Some coordination complexes have just 2 ligands attached to the metal centre.  These complexes have a linear geometry; this allows the greatest separation of the electron clouds in the metal-ligand bonds, which minimizes electron repulsion.

## Inorganic Chemistry Lesson of the Day: 4-Coordinated Complexes

My last lesson stated that the most common coordination number for coordination complexes is 6.  The next most common coordination number is 4, and complexes with this type of coordination adopt either the tetrahedral or the square planar geometry.  The tetrahedron is far more common than the square plane for 4-coordinated complexes, and the type of geometry depends a lot on the size and bonding strength of the ligands.  If the ligands are too big, then a tetrahedral geometry provides greater separation between ligands and minimizes electron repulsion.  If the ligands are too small, then there is room for 2 extra ligands to bond to the metal centre to form a 6-coordinated complex, and an octahedral geometry is adopted instead.

The square planar geometry is usually adopted by 4-coordinated complexes with metal ions that have a d8 electronic configuration.  Examples of such ions include Ni2+, Pd2+, Pt2+, and Au3+.

## Inorganic Chemistry Lesson of the Day: 6-Coordinated Complexes

The most common coordination number for inorganic coordination complexes is 6, and these complexes will most commonly adopt an octahedral geometry.  This geometry is especially common for coordination complexes with a first-row transition metal ion as the Lewis-acid centre.  It consists of 4 ligands forming a plane, and 2 ligands above and below the plane.  The “octa-” prefix in “octahedral” refers to the 8 faces that this geometry has.

Two alternative geometries of 6-coordinated complexes are the trigonal prism and hexagonal plane; these are far less common than the octahedron.

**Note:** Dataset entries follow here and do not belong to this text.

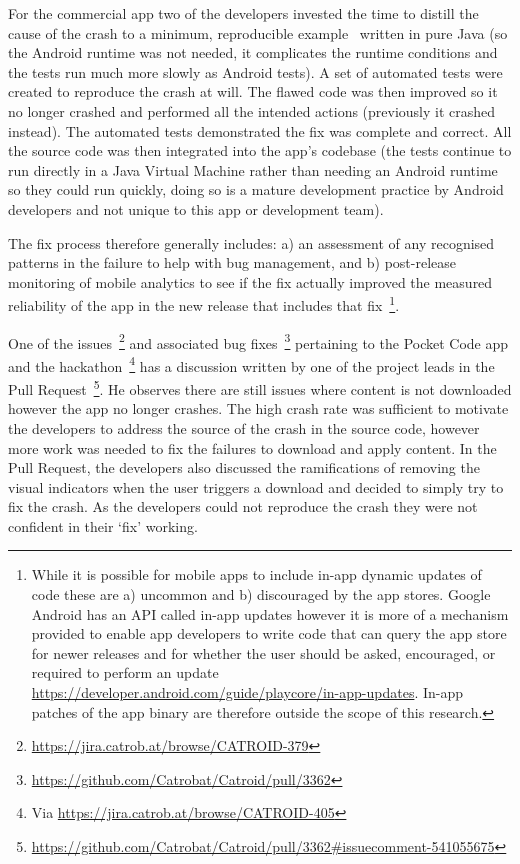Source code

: For the commercial app two of the developers invested the time to distill the cause of the crash to a minimum, reproducible example~\citep{stackoverflow2022_minimal_reproducible_example} written in pure Java (so the Android runtime was not needed, it complicates the runtime conditions and the tests run much more slowly as Android tests). A set of automated tests were created to reproduce the crash at will. The flawed code was then improved so it no longer crashed and performed all the intended actions (previously it crashed instead). The automated tests demonstrated the fix was complete and correct. All the source code was then integrated into the app's codebase (the tests continue to run directly in a Java Virtual Machine rather than needing an Android runtime so they could run quickly, doing so is a mature development practice by Android developers and not unique to this app or development team).


The fix process therefore generally includes: a) an assessment of any recognised patterns in the failure to help with bug management, and b) post-release monitoring of mobile analytics to see if the fix actually improved the measured reliability of the app in the new release that includes that fix~\footnote{While it is possible for mobile apps to include in-app dynamic updates of code these are a) uncommon and b) discouraged by the app stores. Google Android has an API called in-app updates however it is more of a mechanism provided to enable app developers to write code that can query the app store for newer releases and for whether the user should be asked, encouraged, or required to perform an update %
\url{https://developer.android.com/guide/playcore/in-app-updates}. In-app patches of the app binary are therefore outside the scope of this research.}. 

One of the issues~\footnote{\url{https://jira.catrob.at/browse/CATROID-379}} and associated bug fixes~\footnote{\url{https://github.com/Catrobat/Catroid/pull/3362}} pertaining to the Pocket Code app and the hackathon~\footnote{Via \url{https://jira.catrob.at/browse/CATROID-405}} has a discussion written by one of the project leads in the Pull Request~\footnote{\url{https://github.com/Catrobat/Catroid/pull/3362\#issuecomment-541055675}}. 
He observes there are still issues where content is not downloaded however the app no longer crashes. The high crash rate was sufficient to motivate the developers to address the source of the crash in the source code, however more work was needed to fix the failures to download and apply content. In the Pull Request, the developers also discussed the ramifications of removing the visual indicators when the user triggers a download and decided to simply try to fix the crash. As the developers could not reproduce the crash they were not confident in their `fix' working.

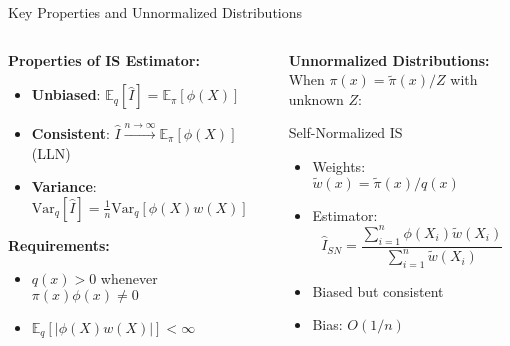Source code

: \begin{frame}{Key Properties and Unnormalized Distributions}
	\begin{columns}
		\begin{column}{0.5\textwidth}
			\textbf{Properties of IS Estimator:}
			\begin{itemize}
				\item \textbf{Unbiased}: $\mathbb{E}_q[\hat{I}] = \mathbb{E}_\pi[\phi(X)]$
				\item \textbf{Consistent}: $\hat{I} \xrightarrow{n\to\infty} \mathbb{E}_\pi[\phi(X)]$ (LLN)
				\item \textbf{Variance}: $\text{Var}_q[\hat{I}] = \frac{1}{n}\text{Var}_q[\phi(X)w(X)]$
			\end{itemize}

			\vspace{0.3cm}
			\textbf{Requirements:}
			\begin{itemize}
				\item $q(x) > 0$ whenever $\pi(x)\phi(x) \neq 0$
				\item $\mathbb{E}_q[|\phi(X)w(X)|] < \infty$
			\end{itemize}
		\end{column}

		\begin{column}{0.5\textwidth}
			\textbf{Unnormalized Distributions:}\\
			When $\pi(x) = \tilde{\pi}(x)/Z$ with unknown $Z$:

			\begin{block}{Self-Normalized IS}
				\begin{itemize}
					\item Weights: $\tilde{w}(x) = \tilde{\pi}(x)/q(x)$
					\item Estimator: $$\hat{I}_{SN} = \frac{\sum_{i=1}^n \phi(X_i)\tilde{w}(X_i)}{\sum_{i=1}^n \tilde{w}(X_i)}$$
					\item Biased but consistent
					\item Bias: $O(1/n)$
				\end{itemize}
			\end{block}
		\end{column}
	\end{columns}
\end{frame}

## Inorganic Chemistry Lesson of the Day – Coordination Complexes

A coordination complex is a compound that consists of Lewis bases bonded to a Lewis acid in its centre.  The charge of the complex can be neutral, positive, or negative; if the complex has a positive or a negative charge, then it is called a complex ion.  The Lewis acid is almost always a metal atom or a metal ion.  The Lewis bases are called ligands, and they are often covalently bonded to the Lewis acid.  Common ligands include carbon monoxide, water, and ammonia; what unifies them is the existence of at least one lone pair of electrons in their outermost energy level, and this lone pair of electrons is donated to the Lewis acid.

Some key terminology:

• The donor atom is the atom within the ligand that is attached to the Lewis acid centre.
• The coordination number is the number of donor atoms in the coordination complex.
• The denticity of a ligand is the number of bonds that it forms with the Lewis acid centre.
• If a ligand forms 1 bond with the Lewis acid centre, then it is monodentate (sometimes called unidentate).
• If a ligand forms multiple bonds with the Lewis acid centre, then the coordination complex is polydentate.  For example, a bidentate ligand forms 2 bonds with the Lewis acid centre.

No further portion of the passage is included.